Prognostic impact of ctDNA status on survival. (A and B) PFS and OS of patients with positive ctDNA versus patients with negative ctDNA after treatment, respectively. (C and D) PFS and OS of patients with increased mean ctDNA VAF versus patients with no increased mean ctDNA VAF based on pre‐ and post‐treatment ctDNA change, respectively. (E and F) PFS and OS of patients with increased mean ctDNA Conc. versus patients with no increased mean ctDNA Conc. based on pre‐ and post‐treatment ctDNA change, respectively. (G and H) Discrimination ability of PFS and OS with receiver operating characteristic curve based on mean ctDNA VAF and mean ctDNA Conc., respectively. The sum of these points is located on the total point axis and the line is drawn downward to the survival axis to determine the likelihood of 1‐year PFS or 1‐year OS. PFS, progression‐free survival; OS, overall survival; VAF, variant allele frequency; Conc., concentration; AUC, area under curve.

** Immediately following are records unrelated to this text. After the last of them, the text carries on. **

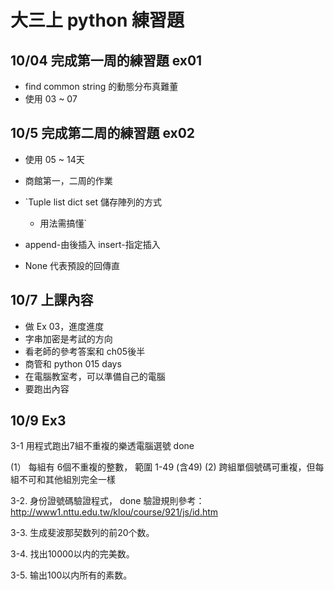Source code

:# 大三上 python 練習題

## 10/04 完成第一周的練習題 ex01
* find common string 的動態分布真難董
* 使用 03 ~ 07

## 10/5  完成第二周的練習題 ex02
* 使用 05 ~ 14天
* 商館第一，二周的作業

* `Tuple list dict set 儲存陣列的方式
  * 用法需搞懂`
  
* append-由後插入 insert-指定插入 
* None 代表預設的回傳直

## 10/7 上課內容
* 做 Ex 03，進度進度
* 字串加密是考試的方向
* 看老師的參考答案和 ch05後半
* 商管和 python 015 days
* 在電腦教室考，可以準備自己的電腦
* 要跑出內容



## 10/9 Ex3
3-1 用程式跑出7組不重複的樂透電腦選號 done

 (1） 每組有 6個不重複的整數， 範圍 1-49 (含49)
 (2)  跨組單個號碼可重複，但每組不可和其他組別完全一樣
 
3-2. 身份證號碼驗證程式， done
驗證規則參考：http://www1.nttu.edu.tw/klou/course/921/js/id.htm

3-3. 生成斐波那契数列的前20个数。

3-4. 找出10000以内的完美数。

3-5. 输出100以内所有的素数。
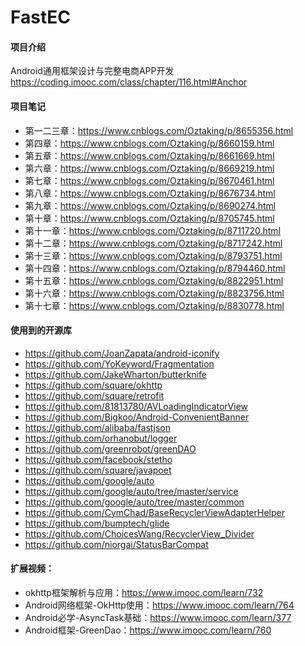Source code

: # FastEC

#### 项目介绍
Android通用框架设计与完整电商APP开发<br/>
https://coding.imooc.com/class/chapter/116.html#Anchor

#### 项目笔记
- 第一二三章：https://www.cnblogs.com/Oztaking/p/8655356.html
- 第四章：https://www.cnblogs.com/Oztaking/p/8660159.html
- 第五章：https://www.cnblogs.com/Oztaking/p/8661669.html
- 第六章：https://www.cnblogs.com/Oztaking/p/8669219.html
- 第七章：https://www.cnblogs.com/Oztaking/p/8670461.html
- 第八章：https://www.cnblogs.com/Oztaking/p/8676734.html
- 第九章：https://www.cnblogs.com/Oztaking/p/8690274.html
- 第十章：https://www.cnblogs.com/Oztaking/p/8705745.html
- 第十一章：https://www.cnblogs.com/Oztaking/p/8711720.html
- 第十二章：https://www.cnblogs.com/Oztaking/p/8717242.html
- 第十三章：https://www.cnblogs.com/Oztaking/p/8793751.html
- 第十四章：https://www.cnblogs.com/Oztaking/p/8794460.html
- 第十五章：https://www.cnblogs.com/Oztaking/p/8822951.html
- 第十六章：https://www.cnblogs.com/Oztaking/p/8823756.html
- 第十七章：https://www.cnblogs.com/Oztaking/p/8830778.html

#### 使用到的开源库
- https://github.com/JoanZapata/android-iconify
- https://github.com/YoKeyword/Fragmentation
- https://github.com/JakeWharton/butterknife
- https://github.com/square/okhttp
- https://github.com/square/retrofit
- https://github.com/81813780/AVLoadingIndicatorView
- https://github.com/Bigkoo/Android-ConvenientBanner
- https://github.com/alibaba/fastjson
- https://github.com/orhanobut/logger
- https://github.com/greenrobot/greenDAO
- https://github.com/facebook/stetho
- https://github.com/square/javapoet
- https://github.com/google/auto
 - https://github.com/google/auto/tree/master/service
 - https://github.com/google/auto/tree/master/common
- https://github.com/CymChad/BaseRecyclerViewAdapterHelper
- https://github.com/bumptech/glide
- https://github.com/ChoicesWang/RecyclerView_Divider
- https://github.com/niorgai/StatusBarCompat

#### 扩展视频：
- okhttp框架解析与应用：https://www.imooc.com/learn/732
- Android网络框架-OkHttp使用：https://www.imooc.com/learn/764
- Android必学-AsyncTask基础：https://www.imooc.com/learn/377
- Android框架-GreenDao：https://www.imooc.com/learn/760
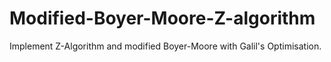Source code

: # Modified-Boyer-Moore-Z-algorithm

Implement Z-Algorithm and modified Boyer-Moore with Galil's Optimisation.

Next, we tried to explore clonal evolution patterns in refractory or relapsed MDS and AML. We observed two patterns of progression from MDS to secondary AML (sAML). Patient 1 (P1) showed a linear pattern, where successive clones occurred within the previous parental clone. The acquisition of FLT3 mutation occurred during disease relapse and subsequently transformation to AML (Figure 4A). P7 and P8 showed a branched pattern (Figure 4B, Figure S5A, respectively). For P7, the original clone harboring PTPN11 mutation was suppressed while a new clone carrying FLT3‐ITD mutation expanded, leading to AML transformation. However, we only discovered one linear pattern in refractory or relapsed AML. Three representative patients (P11, P26 and P35) achieved CR and relapsed within 6−7 months (Figure 4C, Figure S5B,C, respectively). The founding clone in the primary tumour in P11 contained mutations in WT1, GATA2 and RAD21 that were all recurrent at relapse. A new subclone occurred and evolved to become the dominant clone at relapse by acquiring additional SETD2 mutations. Compared with flow cytometry measurable residue disease results, we found that ctDNA molecular residue detection was earlier about 4 months.

FIGURE 4.

Clonal evolution patterns based on VAF and karyotype analysis in three representative refractory or relapsed patients. The patients included two MDS (A and B) and one AML patients (C). For FCM results, red and gray circle represent residue and non‐residue, respectively. VAF, variant allele frequency; MDS, myelodysplastic syndromes; AML, acute myeloid leukaemia; FCM, flow cytometry.

In summary, our study revealed that serial plasma‐derived ctDNA assessments can reflect treatment response, survival, and clonal evolution in adult MDS and AML as a minimally invasive method, which warrant the prospective use of ctDNA as a biomarker in disease monitoring.

CONFLICT OF INTEREST STATEMENT

The authors declare that they have no competing interests.

FUNDING INFORMATION

The National Natural Science Foundation of China Grant Number: 81800121; Zhejiang Medical Association Clinical Research Fund project, Grant Number: 2017ZYC‐A14.

Supporting information

Supporting Information

DATA AVAILABILITY STATEMENT

The data used in the present study are available from the corresponding author upon reasonable request.